When I was first diagnosed with hepatitis C, back in 1986, the virus was known as non-A-non-B. My own doctor didn’t believe that any such thing existed. Instead, he kept insisting that I was an alcoholic in denial. I had drunk to excess for a brief spell while in college – I admitted that, but he didn’t believe me. He did tell me that my hemoglobin was binding iron – a condition called hemochromatosis, or iron overloadbut, after I told him nobody in my family had the disease, he backtracked, and said it was impossible that I could have it. Hemochromatosis was strictly hereditary, according to him. It wasn’t until 1999 that a different gastro doc suggested I might have hemochromatosis, secondary to hepatitis C. The NIH now says that hemochromatosis often affects interferon/ribavirin nonresponders, but is also secondarily related to hepC – apparently, any person with hepatitis C can develop it. They also say that patients cured of HCV have significantly lower levels of iron in their blood.

Hemochromatosis is a serious disease. (The CDC now calls it Iron Storage Disease) Usually, there are no symptoms in the early stages. By the time a patient develops symptoms, the disease has already been at work, causing further damage to the liver, as well as heart arrhythmia, heart failure, adrenal disease, loss of sex drive in men, diabetes, and changes in skin color (from normal to gray or bronze – hemochromatosis was formerly known as bronze diabetes.)
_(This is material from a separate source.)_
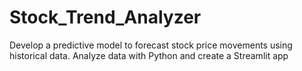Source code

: # Stock_Trend_Analyzer
Develop a predictive model to forecast stock price movements using historical data. Analyze data with Python and create a Streamlit app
As my iron and ferritin levels continued climbing upward, my doctor suggested treatment. I told him I had read about iron chelation therapy. He told me that chelation with herbals couldn’t possibly remove the amount of iron accumulated in my blood. He also said that medicinal chelation was dangerous, and had to be done in the hospital. In his thinking, phlebotomy, or bloodletting, was the best way to get my iron levels back to normal. Although it seemed medieval to me, I agreed to try it. Then, I found out how much blood had to be removed: two pints a week for four weeks, or until my iron levels stabilized. I thought, this is a lot of blood. My doctor did the procedures himself, right in his office, with the bag of blood on the floor, so that gravity would do the work. By the end of week 3, I could barely lift my head from blood loss. When I stood up from a chair, I sat back down. I couldn’t stand without fearing I’d end up on the floor – and that’s exactly what happened a couple times. I was lucky to stay uninjured. One day, in my doctor’s office, a nurse tripped over the bag. The accident yanked the needle out of my arm, and the contents of the bag went everywhere. Blood is thick, and hard to clean up. The bag had been nearly full, so it took them over an hour to with the mess. Since the blood was HCV+, the nurse – well, I’d guess you’d say she freaked out. From then on, my phlebotomies were done at the hospital infusion center, which denied my doctor his fee for the procedure. The whole iron overload experience caused me a lot of discomfort, and put me in danger of falling down from blood loss.

What’s the best away to avoid hemochromatosis? Never get it in the first place. This is one more reason to treat HCV as early as possible.